Your answer should be one number: the count of lines in the records that include the word "from".

▶ _INFORMATION PROVIDED_:
++++++

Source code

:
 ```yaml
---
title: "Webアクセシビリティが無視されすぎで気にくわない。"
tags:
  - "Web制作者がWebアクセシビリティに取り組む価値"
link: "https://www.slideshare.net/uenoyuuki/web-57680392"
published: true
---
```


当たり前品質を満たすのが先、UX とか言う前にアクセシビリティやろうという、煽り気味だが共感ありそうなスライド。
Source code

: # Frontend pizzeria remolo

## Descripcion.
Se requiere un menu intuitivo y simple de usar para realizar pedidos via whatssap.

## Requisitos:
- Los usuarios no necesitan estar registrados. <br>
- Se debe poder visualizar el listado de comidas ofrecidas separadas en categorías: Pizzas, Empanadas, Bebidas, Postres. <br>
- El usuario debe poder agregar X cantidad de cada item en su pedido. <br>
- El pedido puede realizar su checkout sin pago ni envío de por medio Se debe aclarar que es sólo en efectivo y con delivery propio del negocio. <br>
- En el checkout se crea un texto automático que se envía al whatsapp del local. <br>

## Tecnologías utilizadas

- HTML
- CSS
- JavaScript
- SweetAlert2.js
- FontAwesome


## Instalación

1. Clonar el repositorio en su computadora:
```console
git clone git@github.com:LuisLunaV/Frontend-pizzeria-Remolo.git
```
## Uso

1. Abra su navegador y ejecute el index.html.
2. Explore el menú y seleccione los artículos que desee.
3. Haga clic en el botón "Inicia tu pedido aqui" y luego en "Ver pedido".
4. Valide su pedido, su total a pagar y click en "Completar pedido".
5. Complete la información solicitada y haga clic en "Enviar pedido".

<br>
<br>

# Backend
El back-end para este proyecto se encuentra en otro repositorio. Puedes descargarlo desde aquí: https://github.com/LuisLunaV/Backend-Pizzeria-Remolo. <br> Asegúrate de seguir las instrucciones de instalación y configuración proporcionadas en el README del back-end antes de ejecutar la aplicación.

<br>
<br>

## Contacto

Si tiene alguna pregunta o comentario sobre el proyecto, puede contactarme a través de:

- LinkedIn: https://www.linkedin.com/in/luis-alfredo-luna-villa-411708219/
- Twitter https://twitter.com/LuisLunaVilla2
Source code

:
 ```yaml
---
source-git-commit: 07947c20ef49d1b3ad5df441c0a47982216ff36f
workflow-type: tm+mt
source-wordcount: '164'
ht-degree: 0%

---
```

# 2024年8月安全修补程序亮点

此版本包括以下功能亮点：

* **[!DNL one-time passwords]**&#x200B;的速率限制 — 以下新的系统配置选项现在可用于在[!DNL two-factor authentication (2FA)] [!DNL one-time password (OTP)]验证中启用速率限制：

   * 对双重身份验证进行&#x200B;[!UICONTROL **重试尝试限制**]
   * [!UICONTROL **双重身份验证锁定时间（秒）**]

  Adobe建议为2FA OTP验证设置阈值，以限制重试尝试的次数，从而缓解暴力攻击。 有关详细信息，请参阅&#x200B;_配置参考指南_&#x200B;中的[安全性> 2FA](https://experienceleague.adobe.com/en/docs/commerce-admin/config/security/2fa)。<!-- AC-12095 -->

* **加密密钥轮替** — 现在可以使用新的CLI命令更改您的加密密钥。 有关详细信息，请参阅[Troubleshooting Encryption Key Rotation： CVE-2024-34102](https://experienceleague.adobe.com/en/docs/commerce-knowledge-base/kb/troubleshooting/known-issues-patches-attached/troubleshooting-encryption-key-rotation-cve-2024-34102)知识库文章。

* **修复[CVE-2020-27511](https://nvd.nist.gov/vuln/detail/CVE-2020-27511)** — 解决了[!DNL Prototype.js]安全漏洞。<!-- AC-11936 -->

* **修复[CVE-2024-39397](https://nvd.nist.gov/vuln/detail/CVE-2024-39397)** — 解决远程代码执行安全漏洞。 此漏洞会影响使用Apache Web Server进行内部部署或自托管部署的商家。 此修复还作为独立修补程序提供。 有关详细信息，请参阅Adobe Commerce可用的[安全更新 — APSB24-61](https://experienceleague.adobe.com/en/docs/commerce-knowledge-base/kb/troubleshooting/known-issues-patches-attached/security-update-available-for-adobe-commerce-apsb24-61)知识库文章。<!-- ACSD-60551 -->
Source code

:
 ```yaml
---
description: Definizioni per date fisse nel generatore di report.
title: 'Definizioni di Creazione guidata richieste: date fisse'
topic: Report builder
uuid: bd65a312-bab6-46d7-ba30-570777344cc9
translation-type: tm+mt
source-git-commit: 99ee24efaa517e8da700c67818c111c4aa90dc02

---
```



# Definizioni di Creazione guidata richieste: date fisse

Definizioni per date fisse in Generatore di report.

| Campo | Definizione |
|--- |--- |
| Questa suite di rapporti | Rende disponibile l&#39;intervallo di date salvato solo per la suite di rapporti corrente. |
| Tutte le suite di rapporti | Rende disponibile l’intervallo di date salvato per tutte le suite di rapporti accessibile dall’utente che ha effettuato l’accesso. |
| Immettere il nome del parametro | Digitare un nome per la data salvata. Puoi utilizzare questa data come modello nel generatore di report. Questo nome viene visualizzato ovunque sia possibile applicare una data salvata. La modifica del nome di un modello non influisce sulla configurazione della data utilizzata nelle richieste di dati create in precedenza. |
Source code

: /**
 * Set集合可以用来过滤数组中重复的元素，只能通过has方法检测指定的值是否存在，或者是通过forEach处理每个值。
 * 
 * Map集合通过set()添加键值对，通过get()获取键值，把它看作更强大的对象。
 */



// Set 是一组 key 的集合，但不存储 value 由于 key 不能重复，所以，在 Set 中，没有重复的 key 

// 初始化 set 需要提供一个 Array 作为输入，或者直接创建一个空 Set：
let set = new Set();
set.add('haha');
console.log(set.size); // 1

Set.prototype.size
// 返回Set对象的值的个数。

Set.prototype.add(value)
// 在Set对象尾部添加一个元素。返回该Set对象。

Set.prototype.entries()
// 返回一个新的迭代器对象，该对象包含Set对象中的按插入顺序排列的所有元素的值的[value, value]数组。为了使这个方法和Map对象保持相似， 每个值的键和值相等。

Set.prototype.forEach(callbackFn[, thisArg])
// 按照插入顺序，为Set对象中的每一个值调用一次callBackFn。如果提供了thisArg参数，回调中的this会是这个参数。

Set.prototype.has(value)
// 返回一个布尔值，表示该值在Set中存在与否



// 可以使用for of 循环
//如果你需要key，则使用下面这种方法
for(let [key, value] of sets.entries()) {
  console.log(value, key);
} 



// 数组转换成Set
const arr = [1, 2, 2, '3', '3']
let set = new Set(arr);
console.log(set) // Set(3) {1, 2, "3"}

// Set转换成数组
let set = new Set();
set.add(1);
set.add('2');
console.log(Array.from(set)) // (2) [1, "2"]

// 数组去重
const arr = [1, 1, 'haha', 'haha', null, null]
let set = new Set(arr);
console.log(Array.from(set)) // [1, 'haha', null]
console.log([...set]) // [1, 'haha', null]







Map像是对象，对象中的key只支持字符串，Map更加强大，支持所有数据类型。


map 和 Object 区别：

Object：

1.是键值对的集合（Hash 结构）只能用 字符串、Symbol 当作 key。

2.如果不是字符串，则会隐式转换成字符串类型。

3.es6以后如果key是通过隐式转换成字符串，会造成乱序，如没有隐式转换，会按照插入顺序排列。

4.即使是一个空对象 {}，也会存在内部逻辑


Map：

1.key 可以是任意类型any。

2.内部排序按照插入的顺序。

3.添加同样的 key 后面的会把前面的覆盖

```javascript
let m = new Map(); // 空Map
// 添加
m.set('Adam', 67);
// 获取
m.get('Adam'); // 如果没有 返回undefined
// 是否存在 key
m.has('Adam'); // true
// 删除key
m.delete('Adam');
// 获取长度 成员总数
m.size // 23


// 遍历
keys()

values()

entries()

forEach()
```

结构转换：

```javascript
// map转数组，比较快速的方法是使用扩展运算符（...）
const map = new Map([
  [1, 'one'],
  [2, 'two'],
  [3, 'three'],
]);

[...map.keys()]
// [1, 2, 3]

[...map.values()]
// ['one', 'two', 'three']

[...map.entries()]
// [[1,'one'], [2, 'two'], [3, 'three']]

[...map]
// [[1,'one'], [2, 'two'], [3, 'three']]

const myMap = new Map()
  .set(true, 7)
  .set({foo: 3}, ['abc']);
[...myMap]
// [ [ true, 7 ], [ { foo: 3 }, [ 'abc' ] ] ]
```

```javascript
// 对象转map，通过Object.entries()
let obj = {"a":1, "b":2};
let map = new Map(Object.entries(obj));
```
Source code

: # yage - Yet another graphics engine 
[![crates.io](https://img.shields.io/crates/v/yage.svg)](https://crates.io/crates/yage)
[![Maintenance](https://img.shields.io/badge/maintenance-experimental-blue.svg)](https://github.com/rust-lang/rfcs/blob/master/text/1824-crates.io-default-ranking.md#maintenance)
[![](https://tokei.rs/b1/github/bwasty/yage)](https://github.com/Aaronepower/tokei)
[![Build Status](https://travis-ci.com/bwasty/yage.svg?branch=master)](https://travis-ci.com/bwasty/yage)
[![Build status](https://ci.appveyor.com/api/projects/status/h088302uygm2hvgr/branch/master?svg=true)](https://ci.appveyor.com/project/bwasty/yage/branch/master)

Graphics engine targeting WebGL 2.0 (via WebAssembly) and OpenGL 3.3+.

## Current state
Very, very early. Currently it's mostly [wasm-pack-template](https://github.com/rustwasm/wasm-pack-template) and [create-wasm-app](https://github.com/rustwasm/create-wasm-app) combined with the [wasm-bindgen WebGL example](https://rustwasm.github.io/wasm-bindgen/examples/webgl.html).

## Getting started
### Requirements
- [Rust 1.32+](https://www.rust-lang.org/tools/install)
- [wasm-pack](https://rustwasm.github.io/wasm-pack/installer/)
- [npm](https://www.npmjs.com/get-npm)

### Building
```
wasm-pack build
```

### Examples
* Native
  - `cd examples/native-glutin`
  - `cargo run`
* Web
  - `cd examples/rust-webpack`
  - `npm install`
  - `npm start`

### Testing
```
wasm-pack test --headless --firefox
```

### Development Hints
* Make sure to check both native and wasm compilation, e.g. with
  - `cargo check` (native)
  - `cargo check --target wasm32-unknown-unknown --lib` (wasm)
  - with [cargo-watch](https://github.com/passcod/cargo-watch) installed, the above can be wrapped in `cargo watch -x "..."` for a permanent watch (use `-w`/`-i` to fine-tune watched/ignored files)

++++++

▶ _ANSWER BELOW_:
2